Brahmpura has already announced that he will not contest the upcoming Lok Sabha election.
Led the old guard’s rebellion
Despite being a senior party leader, Brahmpura was ignored by the SAD for a ministerial berth in the Narendra Modi-led NDA government of which the SAD is a constituent. When the NDA came to power after a landslide victory, Brahmpura was expecting a ministerial berth. But the party chose Sukhbir’s wife and Bathinda MP Harsimrat Badal, who was inducted as the food processing industries minister.
Brahmpura had to remain content with the post of leader of the SAD parliamentary party in the Lok Sabha.
Earlier, the party leadership had promoted Adesh Partap Singh Kairon, the son-in-law of Akali patriarch and five-time former chief minister Parkash Singh Badal, with a key position to challenge his influence. The prolonged neglect prompted Brahmpura, a contemporary of the former CM, to revolt against the Badals.

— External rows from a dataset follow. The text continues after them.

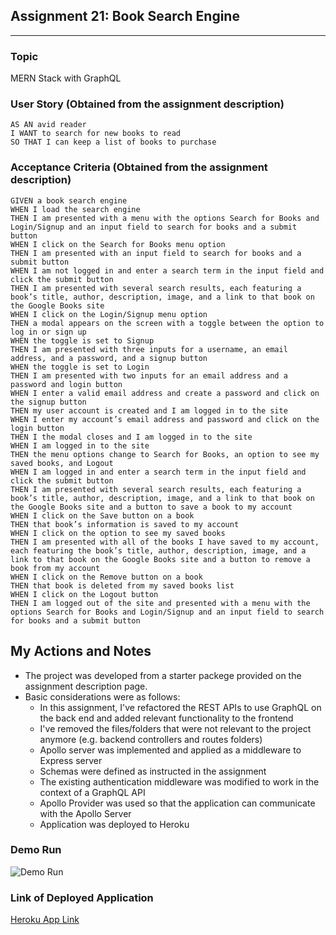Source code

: ## Assignment 21: Book Search Engine
---
### Topic
MERN Stack with GraphQL

### User Story (Obtained from the assignment description)

```
AS AN avid reader
I WANT to search for new books to read
SO THAT I can keep a list of books to purchase
```

### Acceptance Criteria (Obtained from the assignment description)

```
GIVEN a book search engine
WHEN I load the search engine
THEN I am presented with a menu with the options Search for Books and Login/Signup and an input field to search for books and a submit button
WHEN I click on the Search for Books menu option
THEN I am presented with an input field to search for books and a submit button
WHEN I am not logged in and enter a search term in the input field and click the submit button
THEN I am presented with several search results, each featuring a book’s title, author, description, image, and a link to that book on the Google Books site
WHEN I click on the Login/Signup menu option
THEN a modal appears on the screen with a toggle between the option to log in or sign up
WHEN the toggle is set to Signup
THEN I am presented with three inputs for a username, an email address, and a password, and a signup button
WHEN the toggle is set to Login
THEN I am presented with two inputs for an email address and a password and login button
WHEN I enter a valid email address and create a password and click on the signup button
THEN my user account is created and I am logged in to the site
WHEN I enter my account’s email address and password and click on the login button
THEN I the modal closes and I am logged in to the site
WHEN I am logged in to the site
THEN the menu options change to Search for Books, an option to see my saved books, and Logout
WHEN I am logged in and enter a search term in the input field and click the submit button
THEN I am presented with several search results, each featuring a book’s title, author, description, image, and a link to that book on the Google Books site and a button to save a book to my account
WHEN I click on the Save button on a book
THEN that book’s information is saved to my account
WHEN I click on the option to see my saved books
THEN I am presented with all of the books I have saved to my account, each featuring the book’s title, author, description, image, and a link to that book on the Google Books site and a button to remove a book from my account
WHEN I click on the Remove button on a book
THEN that book is deleted from my saved books list
WHEN I click on the Logout button
THEN I am logged out of the site and presented with a menu with the options Search for Books and Login/Signup and an input field to search for books and a submit button   
```

## My Actions and Notes

* The project was developed from a starter packege provided on the assignment description page.
* Basic considerations were as follows:
    * In this assignment, I've refactored the REST APIs to use GraphQL on the back end and added relevant functionality to the frontend  
    * I've removed the files/folders that were not relevant to the project anymore (e.g. backend controllers and routes folders)
    * Apollo server was implemented and applied as a middleware to Express server
    * Schemas were defined as instructed in the assignment
    * The existing authentication middleware was modified to work in the context of a GraphQL API
    * Apollo Provider was used so that the application can communicate with the Apollo Server
    * Application was deployed to Heroku

### Demo Run
![Demo Run](./assets/images/assignment21_demo.gif)

### Link of Deployed Application
[Heroku App Link](https://assignment21-book-search-engine.herokuapp.com/)
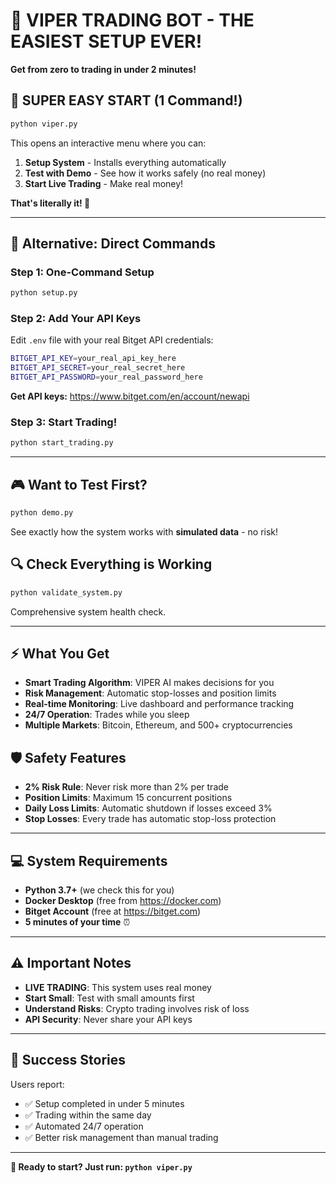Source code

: # 🚀 VIPER TRADING BOT - THE EASIEST SETUP EVER!

**Get from zero to trading in under 2 minutes!**

## 🎯 SUPER EASY START (1 Command!)

```bash
python viper.py
```

This opens an interactive menu where you can:
1. **Setup System** - Installs everything automatically
2. **Test with Demo** - See how it works safely (no real money)
3. **Start Live Trading** - Make real money!

**That's literally it! 🎉**

---

## 🚀 Alternative: Direct Commands

### Step 1: One-Command Setup
```bash
python setup.py
```

### Step 2: Add Your API Keys
Edit `.env` file with your real Bitget API credentials:
```bash
BITGET_API_KEY=your_real_api_key_here
BITGET_API_SECRET=your_real_secret_here  
BITGET_API_PASSWORD=your_real_password_here
```

**Get API keys:** https://www.bitget.com/en/account/newapi

### Step 3: Start Trading!
```bash
python start_trading.py
```

---

## 🎮 Want to Test First?

```bash
python demo.py
```
See exactly how the system works with **simulated data** - no risk!

## 🔍 Check Everything is Working

```bash
python validate_system.py
```
Comprehensive system health check.

---

## ⚡ What You Get

- **Smart Trading Algorithm**: VIPER AI makes decisions for you
- **Risk Management**: Automatic stop-losses and position limits
- **Real-time Monitoring**: Live dashboard and performance tracking
- **24/7 Operation**: Trades while you sleep
- **Multiple Markets**: Bitcoin, Ethereum, and 500+ cryptocurrencies

## 🛡️ Safety Features

- **2% Risk Rule**: Never risk more than 2% per trade
- **Position Limits**: Maximum 15 concurrent positions
- **Daily Loss Limits**: Automatic shutdown if losses exceed 3%
- **Stop Losses**: Every trade has automatic stop-loss protection

---

## 💻 System Requirements

- **Python 3.7+** (we check this for you)
- **Docker Desktop** (free from https://docker.com)
- **Bitget Account** (free at https://bitget.com)
- **5 minutes of your time** ⏰

---

## ⚠️ Important Notes

- **LIVE TRADING**: This system uses real money
- **Start Small**: Test with small amounts first  
- **Understand Risks**: Crypto trading involves risk of loss
- **API Security**: Never share your API keys

---

## 🎉 Success Stories

Users report:
- ✅ Setup completed in under 5 minutes
- ✅ Trading within the same day
- ✅ Automated 24/7 operation
- ✅ Better risk management than manual trading

---

**🚀 Ready to start? Just run: `python viper.py`**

Though one of the reasons he cited for rebelling against Sukhbir’s leadership was the damage caused by the Badal family to Sikh institutions such as Akal Takht and the SGPC by arranging Sirsa dera chief Gurmeet Ram Rahim Singh’s apology in a blasphemy case and mishandling the sacrilege row, he also accused them of running the party like their fiefdom.
Brahmpura and other disgruntled Akalis, former MP Rattan Singh Ajnala and former Akali minister Sewa Singh Sekhwan, floated the SAD (Taksali) in December 2018 and have announced to field their candidates in the Lok Sabha elections.
Another reason for heartburn was the lack of attention from the SAD-BJP government to problems in his constituency, the largest Lok Sabha segment in Punjab. A considerable area, falling in Sultanpur Lodhi sub-division of Kapurthala district and Khadoor Sahib sub-division in Tarn Taran, is affected by seasonal floods in the Beas river. Though the foundation stone for constructing the bridge was laid and the Centre allocated its share of funds, it was not constructed in his term .
“The Badal government was responsible for not constructing the bridge. It not only did not release its share but also diverted the central funds,” Brahmpura says. Under the Sansad Adarsh Gram Yojana, he adopted Munda Pinda in Tarn Taran district. All his proposals to make it a model village remained just on paper. Brahmpura says his efforts failed because the Centre did not allocate any separate funds. The state also did not pay any attention.
The railway over-bridge project near Gehri Mandi village was not executed even though he got it sanctioned from the Centre.
The MP blames the Badal government’s apathy. Also, no attention was paid to farmers who have to cross the barbed fence to cultivate the land along border with Pakistan and industrial development. The one-time Goindwal Sahib industrial estate complex is lying defunct. The MP, too, was passive in the Lok Sabha and outside for most of his tenure.